The sleek black 996TT became what he calls a joint venture among three prominent Porsche tuners, each playing an essential role in the project. Speed Gallery in Studio City, Calif., assembled and maintains the car, while Imagine Auto of Lenexa, Kan., built the engine and Evolution Motorsports in Tempe, Ariz., provided many performance components.

"Speed Gallery is run by a guy named Dan Aspesi who has Porsche in his blood," Marcus said. "He's been working on these cars for a zillion years, and that's why I chose him, he really knows them. There were some components from other tuners I wanted to use, but he did all the work." When time came to rebuild the engine, Marcus went to Imagine for the company's experience with 996 Turbos. Now that he's upgrading the top end, Evolution is getting the job.

"Given the kind of boost I'm running and the kind of power I'm making, I'm concerned about blowing head gaskets," he explained. "So I'm reinforcing the top end, changing the pistons, the head gaskets and the exhaust camshafts, and porting, polishing and flowing the heads to get more air. It's all about getting more air."

Marcus guesstimates total output at more than 950 bhp, with torque figures in the same numeric neighborhood. He runs 28 psi of boost and pumps his own 104-octane gas at home. He hasn't done a recent zero-to-60 clocking, but figures it would be three seconds or less, because the last one, two sets of mods ago, registered 3.1.

Where does all the power come from? Well, the 3.6-liter flat six is now pressurized by twin Evolution Motorsports GT800 turbos, with Garrett GT30 compressors and K24 turbine wheels, and sports a custom GIAC Chipswitch with programming for valet use as well as 91- and 103-octane fuel. Bosch/Siemens 720cc high-flow injectors are fed by a high-pressure Bosch pump, and there's a boost-actuated Aquamist methanol/water direct injection system. There's also a Gemballa sport air intake system, an Evolution Motorsports V-Flow intake box and Innovative Pro Design's aluminum intake plenum.

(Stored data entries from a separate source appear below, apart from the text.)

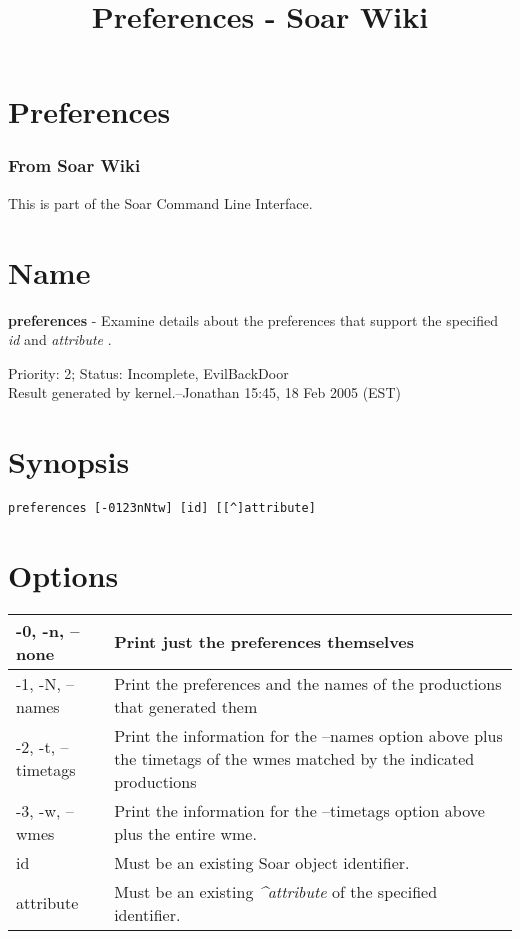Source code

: \documentclass[10pt]{article}
\title{Preferences - Soar Wiki}
\begin{document}
\section*{Preferences}
\subsubsection*{From Soar Wiki}


 This is part of the Soar Command Line Interface. 
\section*{ Name }


 \textbf{preferences}
 - Examine details about the preferences that support the specified \emph{id}
 and \emph{attribute}
. 


 Priority: 2; Status: Incomplete, EvilBackDoor\\ 
Result generated by kernel.--Jonathan 15:45, 18 Feb 2005 (EST) 
\section*{ Synopsis }
\begin{verbatim}
preferences [-0123nNtw] [id] [[^]attribute]

\end{verbatim}
\section*{ Options }


\begin{tabular}{|p{1in}|p{5in}|}
\hline 
 -0, -n, --none  & Print just the preferences themselves  \\
 \hline 
 -1, -N, --names  & Print the preferences and the names of the productions that generated them  \\
 \hline 
 -2, -t, --timetags  & Print the information for the --names option above plus the timetags of the wmes matched by the indicated productions  \\
 \hline 
 -3, -w, --wmes  & Print the information for the --timetags option above plus the entire wme.  \\
 \hline 
id & Must be an existing Soar object identifier.  \\
 \hline 
attribute & Must be an existing \emph{\^{}attribute}
 of the specified identifier.  \\
 \hline 

\end{tabular}
\end{document}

GT2 intercoolers with Innovative Pro Design-modified end tanks and piping help cool the charge, and once combustion has had its moment, the exhaust gases return to the turbos through Evolution Motorsports stainless-steel headers, then out through a Fast Intentions custom exhaust with Ultra-Light racing mufflers.

The six-speed Tiptronic is about all that remains of the original X50 package, and it's had an Evolution Motorsports upgrade with carbon clutches and increased stall speed for the torque converter. Underneath are double adjustable JRZ RS racing shocks with separate settings for street and track, Eibach springs and Turbo Performance Center anti-roll bars. Stopping power is provided by 14-inch Brembo/Evolution brakes with cross-drilled rotors and ceramic pads. Despite the massive mechanical modifications, the car still looks fairly stock, with only its GT2 wing and a TechArt Type II front bumper hinting at its performance potential.

"When I first got the car," Marcus continued, "even though I'd done several performance upgrades, I resisted doing any body work, because I was all about go and not show. What prompted me to do the wing was changing the intake system. The new system involved the intake box underneath the rear decklid, and the GT2 wing, as opposed to the stock setup, sucks in more air. That led me to doing the front end as well, because I thought I can't have this cool wing on the rear without some sort of modified front. The other side of the issue was I was told I might have an aerodynamic imbalance."